ノーバード・ショウナワー、三村浩史監訳
「世界のすまい6000年 2東洋の都市住居」、彰国社、1985年
中国
中国の都市と住宅:中国の古都市は、いずれも正方形かそれに近い形という共通点をもっている。大地は矩形であり、天は円形であるという古代中国の思想に基づくものである。集落や都市の物的配置と区画だけが直線的だったというわけではなく、都市周辺の農地もまたほぼ矩形で左右対称に区画されていた。古代文明の他の都市と比べて、中国の都市は全く初期段階から、定められた境界線以上に広がることのない理路整然とした統一体として計画された。北京は例外として、それ以外の都市では他の古代文明と同じくシンプルプランの原理に従った。すなわち、城壁をめぐらせること、南北の軸線直線的な格子状の街路および中庭式住宅がその内容である。中国語においては、都市と城壁とは同義語であったが、実際、城壁は都市の外側の景観ばかりでなく、内側の空間構成にも見られる。最も粗末なものから見事なものまで、すべての建築群は、個々の囲いと中庭を有していた
城壁や囲いはすべて南に向いていた。大小の建築群は、冷たい北風から外部空間が保護されるとともに日だまりの役割をも果たせるように配置された。この効果は、主要な建物を中庭の北面に平行に配置し、二次的な建物を東側と西側に置くことで確保された。快適な中庭は、「天国の泉」と称された。

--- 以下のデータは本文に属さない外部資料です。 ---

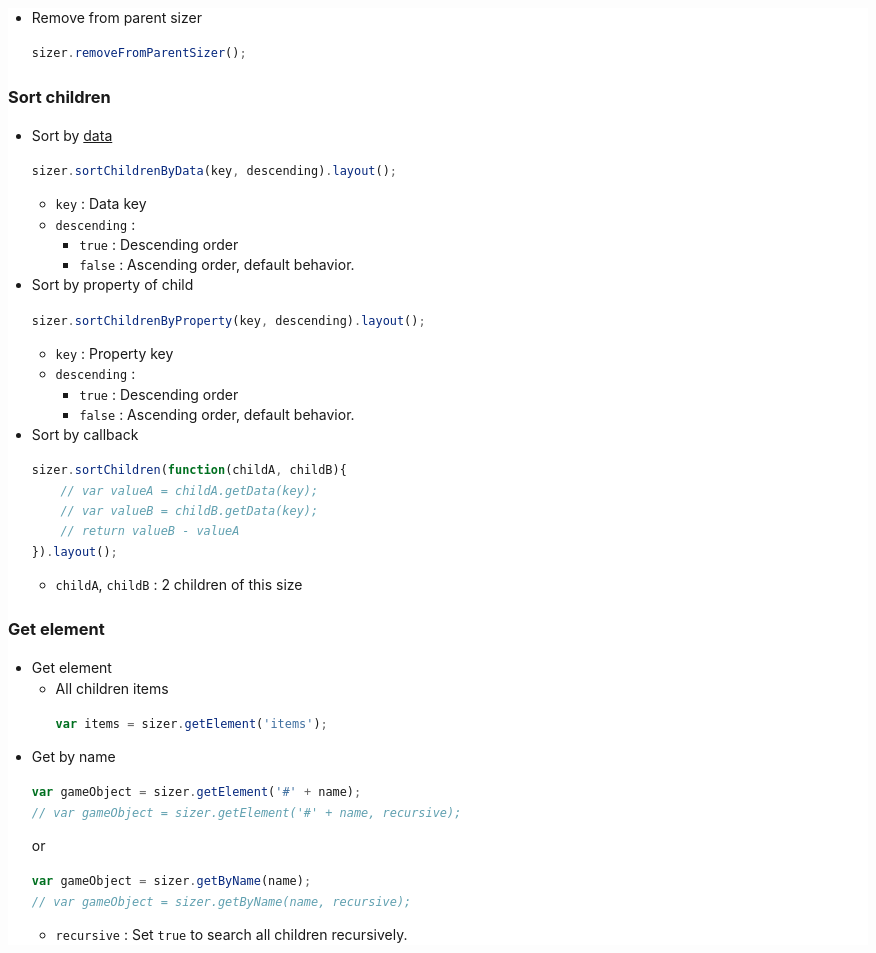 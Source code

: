 - Remove from parent sizer
    ```javascript
    sizer.removeFromParentSizer();
    ```

### Sort children

- Sort by [data](gameobject.md#data)
    ```javascript
    sizer.sortChildrenByData(key, descending).layout();
    ```
    - `key` : Data key
    - `descending` : 
        - `true` : Descending order
        - `false` : Ascending order, default behavior.
- Sort by property of child
    ```javascript
    sizer.sortChildrenByProperty(key, descending).layout();
    ```
    - `key` : Property key
    - `descending` : 
        - `true` : Descending order
        - `false` : Ascending order, default behavior.
- Sort by callback
    ```javascript
    sizer.sortChildren(function(childA, childB){
        // var valueA = childA.getData(key);
        // var valueB = childB.getData(key);
        // return valueB - valueA
    }).layout();
    ```
    - `childA`, `childB` : 2 children of this size

### Get element

- Get element
    - All children items
        ```javascript
        var items = sizer.getElement('items');
        ```
- Get by name
    ```javascript
    var gameObject = sizer.getElement('#' + name);
    // var gameObject = sizer.getElement('#' + name, recursive);
    ```
    or
    ```javascript
    var gameObject = sizer.getByName(name);
    // var gameObject = sizer.getByName(name, recursive);
    ```
    - `recursive` : Set `true` to search all children recursively.
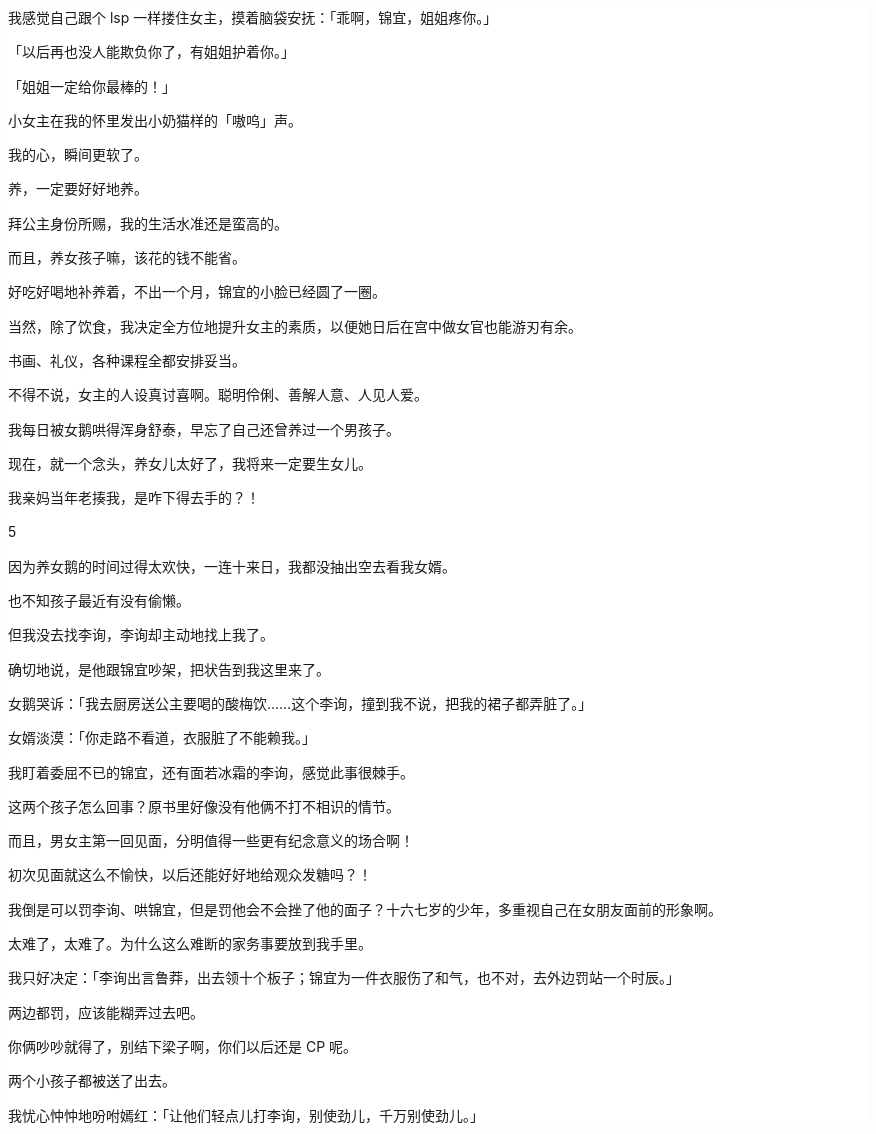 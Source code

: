我感觉自己跟个 lsp 一样搂住女主，摸着脑袋安抚：「乖啊，锦宜，姐姐疼你。」

「以后再也没人能欺负你了，有姐姐护着你。」

「姐姐一定给你最棒的！」

小女主在我的怀里发出小奶猫样的「嗷呜」声。

我的心，瞬间更软了。

养，一定要好好地养。

拜公主身份所赐，我的生活水准还是蛮高的。

而且，养女孩子嘛，该花的钱不能省。

好吃好喝地补养着，不出一个月，锦宜的小脸已经圆了一圈。

当然，除了饮食，我决定全方位地提升女主的素质，以便她日后在宫中做女官也能游刃有余。

书画、礼仪，各种课程全都安排妥当。

不得不说，女主的人设真讨喜啊。聪明伶俐、善解人意、人见人爱。

我每日被女鹅哄得浑身舒泰，早忘了自己还曾养过一个男孩子。

现在，就一个念头，养女儿太好了，我将来一定要生女儿。

我亲妈当年老揍我，是咋下得去手的？！

5

因为养女鹅的时间过得太欢快，一连十来日，我都没抽出空去看我女婿。

也不知孩子最近有没有偷懒。

但我没去找李询，李询却主动地找上我了。

确切地说，是他跟锦宜吵架，把状告到我这里来了。

女鹅哭诉：「我去厨房送公主要喝的酸梅饮……这个李询，撞到我不说，把我的裙子都弄脏了。」

女婿淡漠：「你走路不看道，衣服脏了不能赖我。」

我盯着委屈不已的锦宜，还有面若冰霜的李询，感觉此事很棘手。

这两个孩子怎么回事？原书里好像没有他俩不打不相识的情节。

而且，男女主第一回见面，分明值得一些更有纪念意义的场合啊！

初次见面就这么不愉快，以后还能好好地给观众发糖吗？！

我倒是可以罚李询、哄锦宜，但是罚他会不会挫了他的面子？十六七岁的少年，多重视自己在女朋友面前的形象啊。

太难了，太难了。为什么这么难断的家务事要放到我手里。

我只好决定：「李询出言鲁莽，出去领十个板子；锦宜为一件衣服伤了和气，也不对，去外边罚站一个时辰。」

两边都罚，应该能糊弄过去吧。

你俩吵吵就得了，别结下梁子啊，你们以后还是 CP 呢。

两个小孩子都被送了出去。

我忧心忡忡地吩咐嫣红：「让他们轻点儿打李询，别使劲儿，千万别使劲儿。」
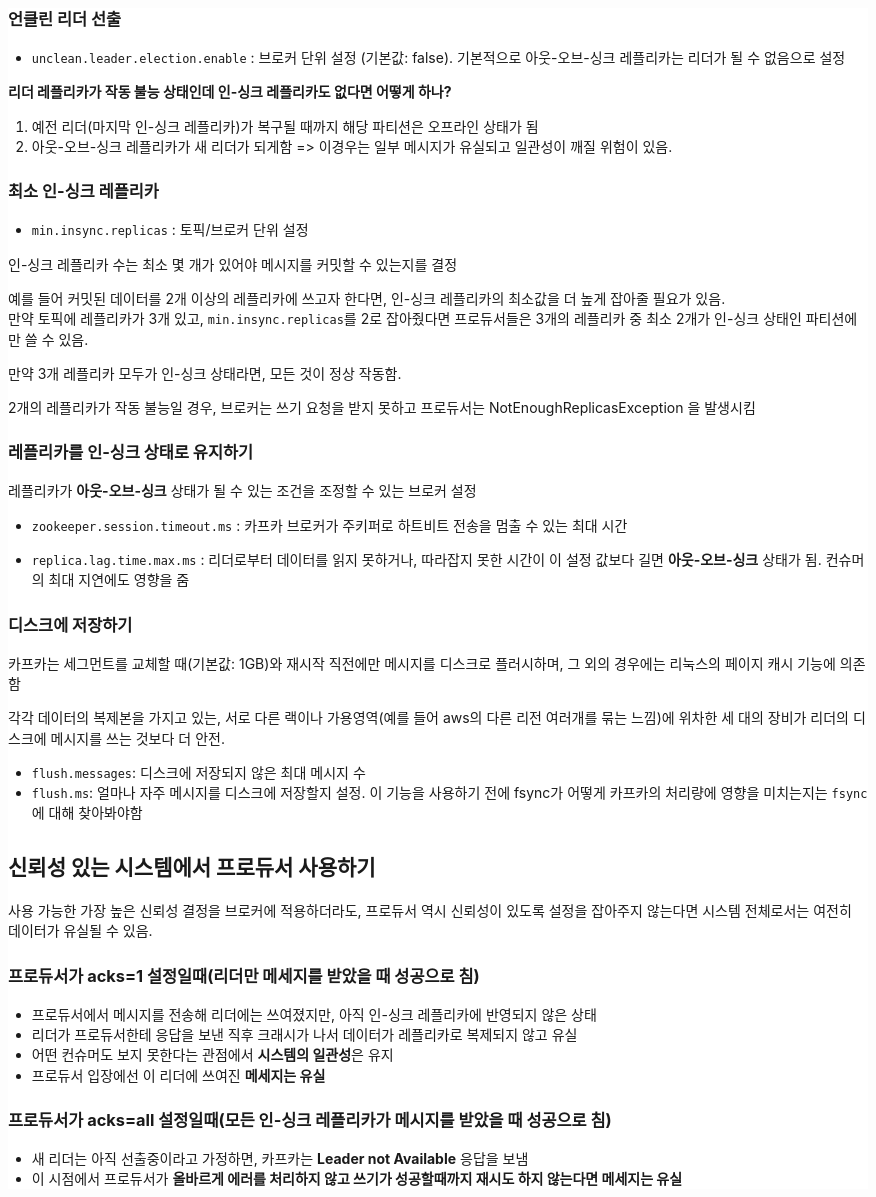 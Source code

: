 ### 언클린 리더 선출
- `unclean.leader.election.enable` : 브로커 단위 설정 (기본값: false). 기본적으로 아웃-오브-싱크 레플리카는 리더가 될 수 없음으로 설정

**리더 레플리카가 작동 불능 상태인데 인-싱크 레플리카도 없다면 어떻게 하나?**
1. 예전 리더(마지막 인-싱크 레플리카)가 복구될 때까지 해당 파티션은 오프라인 상태가 됨
2. 아웃-오브-싱크 레플리카가 새 리더가 되게함 => 이경우는 일부 메시지가 유실되고 일관성이 깨질 위험이 있음.

### 최소 인-싱크 레플리카
- `min.insync.replicas` : 토픽/브로커 단위 설정

인-싱크 레플리카 수는 최소 몇 개가 있어야 메시지를 커밋할 수 있는지를 결정

예를 들어 커밋된 데이터를 2개 이상의 레플리카에 쓰고자 한다면, 인-싱크 레플리카의 최소값을 더 높게 잡아줄 필요가 있음.  
만약 토픽에 레플리카가 3개 있고, `min.insync.replicas`를 2로 잡아줬다면 프로듀서들은 3개의 레플리카 중 최소 2개가 인-싱크 상태인 파티션에만 쓸 수 있음.  

만약 3개 레플리카 모두가 인-싱크 상태라면, 모든 것이 정상 작동함.

2개의 레플리카가 작동 불능일 경우, 브로커는 쓰기 요청을 받지 못하고 프로듀서는 NotEnoughReplicasException 을 발생시킴


### 레플리카를 인-싱크 상태로 유지하기
레플리카가 **아웃-오브-싱크** 상태가 될 수 있는 조건을 조정할 수 있는 브로커 설정

- `zookeeper.session.timeout.ms` : 카프카 브로커가 주키퍼로 하트비트 전송을 멈출 수 있는 최대 시간
    
- `replica.lag.time.max.ms` : 리더로부터 데이터를 읽지 못하거나, 따라잡지 못한 시간이 이 설정 값보다 길면 **아웃-오브-싱크** 상태가 됨. 컨슈머의 최대 지연에도 영향을 줌

### 디스크에 저장하기
카프카는 세그먼트를 교체할 때(기본값: 1GB)와 재시작 직전에만 메시지를 디스크로 플러시하며, 그 외의 경우에는 리눅스의 페이지 캐시 기능에 의존함

각각 데이터의 복제본을 가지고 있는, 서로 다른 랙이나 가용영역(예를 들어 aws의 다른 리전 여러개를 묶는 느낌)에 위차한 세 대의 장비가 리더의 디스크에 메시지를 쓰는 것보다 더 안전.  

- `flush.messages`: 디스크에 저장되지 않은 최대 메시지 수
- `flush.ms`: 얼마나 자주 메시지를 디스크에 저장할지 설정. 이 기능을 사용하기 전에 fsync가 어떻게 카프카의 처리량에 영향을 미치는지는 `fsync`에 대해 찾아봐야함

## 신뢰성 있는 시스템에서 프로듀서 사용하기
사용 가능한 가장 높은 신뢰성 결정을 브로커에 적용하더라도, 프로듀서 역시 신뢰성이 있도록 설정을 잡아주지 않는다면 시스템 전체로서는 여전히 데이터가 유실될 수 있음.


### 프로듀서가 **acks=1** 설정일때(리더만 메세지를 받았을 때 성공으로 침)
- 프로듀서에서 메시지를 전송해 리더에는 쓰여졌지만, 아직 인-싱크 레플리카에 반영되지 않은 상태
- 리더가 프로듀서한테 응답을 보낸 직후 크래시가 나서 데이터가 레플리카로 복제되지 않고 유실
- 어떤 컨슈머도 보지 못한다는 관점에서 **시스템의 일관성**은 유지
- 프로듀서 입장에선 이 리더에 쓰여진 **메세지는 유실**

### 프로듀서가 **acks=all** 설정일때(모든 인-싱크 레플리카가 메시지를 받았을 때 성공으로 침)

- 새 리더는 아직 선출중이라고 가정하면, 카프카는 **Leader not Available** 응답을 보냄
- 이 시점에서 프로듀서가 **올바르게 에러를 처리하지 않고 쓰기가 성공할때까지 재시도 하지 않는다면 메세지는 유실**
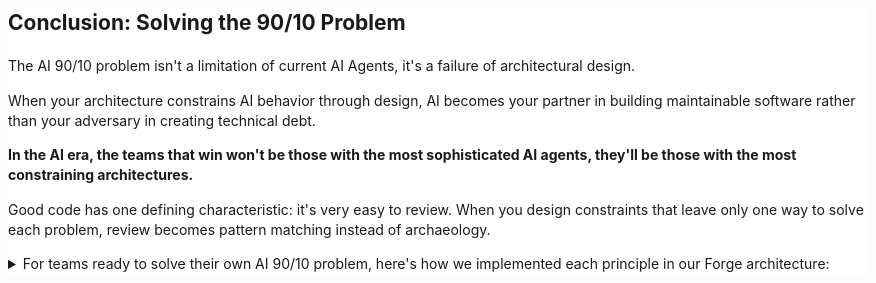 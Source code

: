 ## Conclusion: Solving the 90/10 Problem

The AI 90/10 problem isn't a limitation of current AI Agents, it's a failure of architectural design.

When your architecture constrains AI behavior through design, AI becomes your partner in building maintainable software rather than your adversary in creating technical debt.

**In the AI era, the teams that win won't be those with the most sophisticated AI agents, they'll be those with the most constraining architectures.**

Good code has one defining characteristic: it's very easy to review. When you design constraints that leave only one way to solve each problem, review becomes pattern matching instead of archaeology.

<details><summary>For teams ready to solve their own AI 90/10 problem, here's how we implemented each principle in our <CustomLink href="https://github.com/antinomyhq/forge">Forge</CustomLink> architecture:</summary></details>

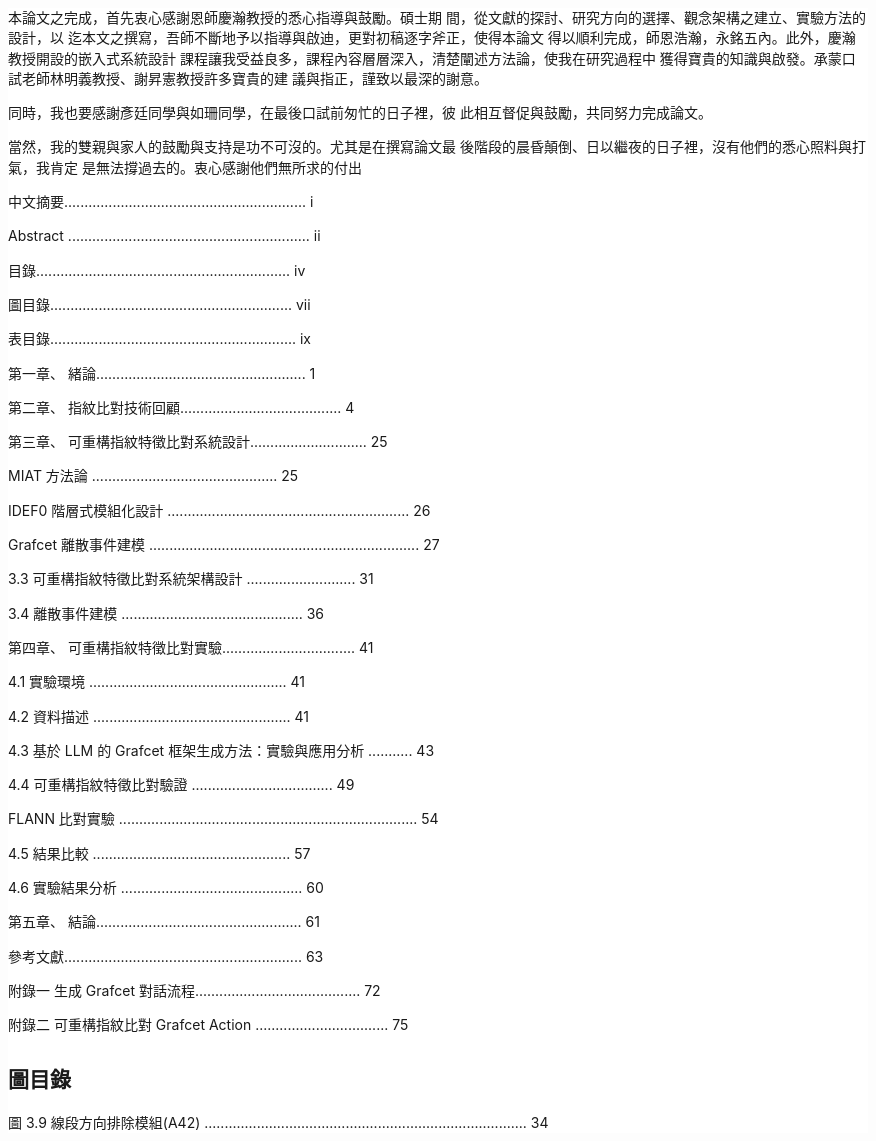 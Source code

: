 本論文之完成，首先衷心感謝恩師慶瀚教授的悉心指導與鼓勵。碩士期 間，從文獻的探討、研究方向的選擇、觀念架構之建立、實驗方法的設計，以 迄本文之撰寫，吾師不斷地予以指導與啟迪，更對初稿逐字斧正，使得本論文 得以順利完成，師恩浩瀚，永銘五內。此外，慶瀚教授開設的嵌入式系統設計 課程讓我受益良多，課程內容層層深入，清楚闡述方法論，使我在研究過程中 獲得寶貴的知識與啟發。承蒙口試老師林明義教授、謝昇憲教授許多寶貴的建 議與指正，謹致以最深的謝意。

同時，我也要感謝彥廷同學與如珊同學，在最後口試前匆忙的日子裡，彼 此相互督促與鼓勵，共同努力完成論文。

當然，我的雙親與家人的鼓勵與支持是功不可沒的。尤其是在撰寫論文最 後階段的晨昏顛倒、日以繼夜的日子裡，沒有他們的悉心照料與打氣，我肯定 是無法撐過去的。衷心感謝他們無所求的付出

中文摘要............................................................ i

Abstract ............................................................ ii

目錄............................................................... iv

圖目錄............................................................ vii

表目錄............................................................. ix

第一章、 緒論.................................................... 1

第二章、 指紋比對技術回顧........................................ 4

第三章、 可重構指紋特徵比對系統設計............................. 25

MIAT 方法論 .............................................. 25

IDEF0 階層式模組化設計 ............................................................ 26

Grafcet 離散事件建模 ................................................................... 27

3.3 可重構指紋特徵比對系統架構設計 ........................... 31

3.4 離散事件建模 ............................................. 36

第四章、 可重構指紋特徵比對實驗................................. 41

4.1 實驗環境 ................................................. 41

4.2 資料描述 ................................................. 41

4.3 基於 LLM 的 Grafcet 框架生成方法：實驗與應用分析 ........... 43

4.4 可重構指紋特徵比對驗證 ................................... 49

FLANN 比對實驗 .......................................................................... 54

4.5 結果比較 ................................................. 57

4.6 實驗結果分析 ............................................. 60

第五章、 結論................................................... 61

參考文獻........................................................... 63

附錄一 生成 Grafcet 對話流程......................................... 72

附錄二 可重構指紋比對 Grafcet Action ................................. 75

## 圖目錄

圖 3.9 線段方向排除模組(A42) ................................................................................ 34
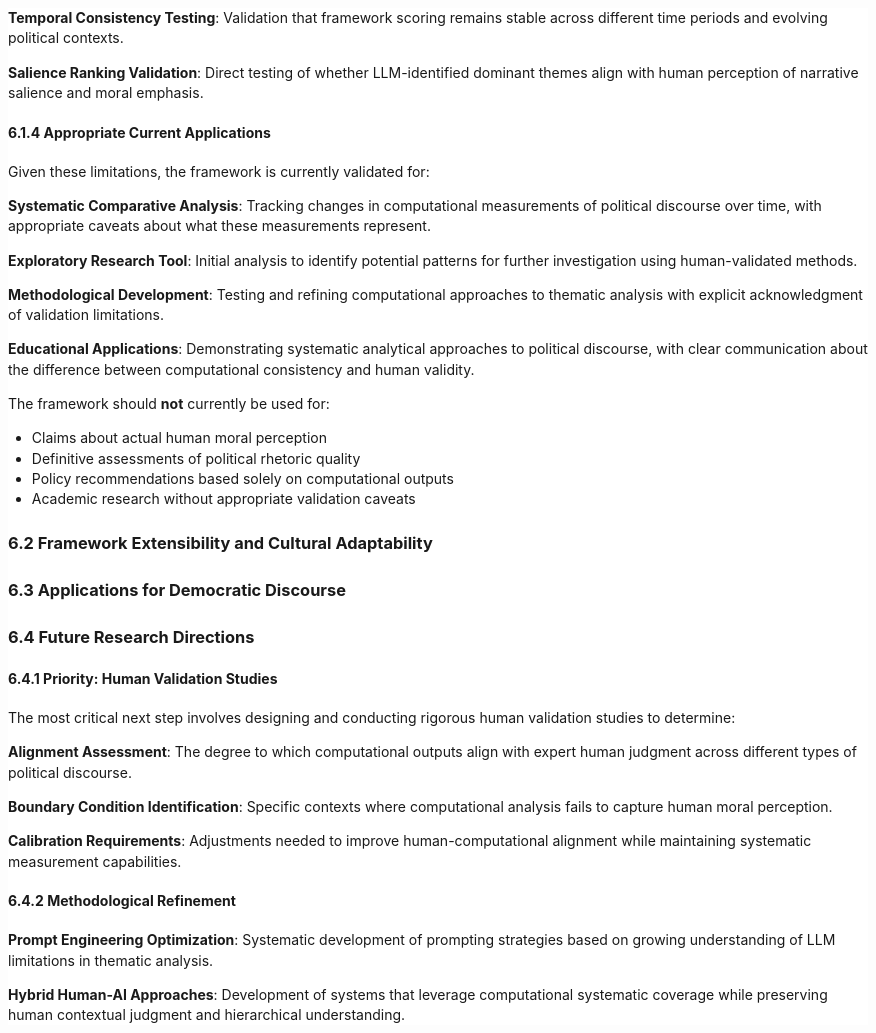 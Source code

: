 **Temporal Consistency Testing**: Validation that framework scoring remains stable across different time periods and evolving political contexts.

**Salience Ranking Validation**: Direct testing of whether LLM-identified dominant themes align with human perception of narrative salience and moral emphasis.

#### 6.1.4 Appropriate Current Applications

Given these limitations, the framework is currently validated for:

**Systematic Comparative Analysis**: Tracking changes in computational measurements of political discourse over time, with appropriate caveats about what these measurements represent.

**Exploratory Research Tool**: Initial analysis to identify potential patterns for further investigation using human-validated methods.

**Methodological Development**: Testing and refining computational approaches to thematic analysis with explicit acknowledgment of validation limitations.

**Educational Applications**: Demonstrating systematic analytical approaches to political discourse, with clear communication about the difference between computational consistency and human validity.

The framework should **not** currently be used for:
- Claims about actual human moral perception
- Definitive assessments of political rhetoric quality
- Policy recommendations based solely on computational outputs
- Academic research without appropriate validation caveats

### 6.2 Framework Extensibility and Cultural Adaptability

### 6.3 Applications for Democratic Discourse

### 6.4 Future Research Directions

#### 6.4.1 Priority: Human Validation Studies

The most critical next step involves designing and conducting rigorous human validation studies to determine:

**Alignment Assessment**: The degree to which computational outputs align with expert human judgment across different types of political discourse.

**Boundary Condition Identification**: Specific contexts where computational analysis fails to capture human moral perception.

**Calibration Requirements**: Adjustments needed to improve human-computational alignment while maintaining systematic measurement capabilities.

#### 6.4.2 Methodological Refinement

**Prompt Engineering Optimization**: Systematic development of prompting strategies based on growing understanding of LLM limitations in thematic analysis.

**Hybrid Human-AI Approaches**: Development of systems that leverage computational systematic coverage while preserving human contextual judgment and hierarchical understanding.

街路は市場でもあったが、商品の製造はほとんど家のなかで営まれたので、住宅は仕事場としての機能をも持つように設計された。都市で商業が栄えた結果、中国のブルジョアジーが誕生した。「中国のブルジョアジーの生活水準は、当時のギリシアやローマのそれよりも高かった」というデュランの評価はおそらく正しいと思われる。

典型的な都市住居は、中庭の周囲を幾つかの建物が囲む複合体住居であった。門(左右対称なプランのなかで、出入り口は中心軸から外れている。人間は完璧な存在ではないので、中心軸上に門をつくることは神への冒涜とみなされた。)を入るとすぐにスピリット ウォール(悪霊避け。悪霊はまっすぐにしか進めない)があり、それを回って家屋に達する。気候条件は、中庭と家屋の配置を規定していた。北方では中庭の方が家屋面積よりも大きく、南方ではこれと反対であった。さらに住宅の深い庇が太陽の強い日差しから中庭を保護した。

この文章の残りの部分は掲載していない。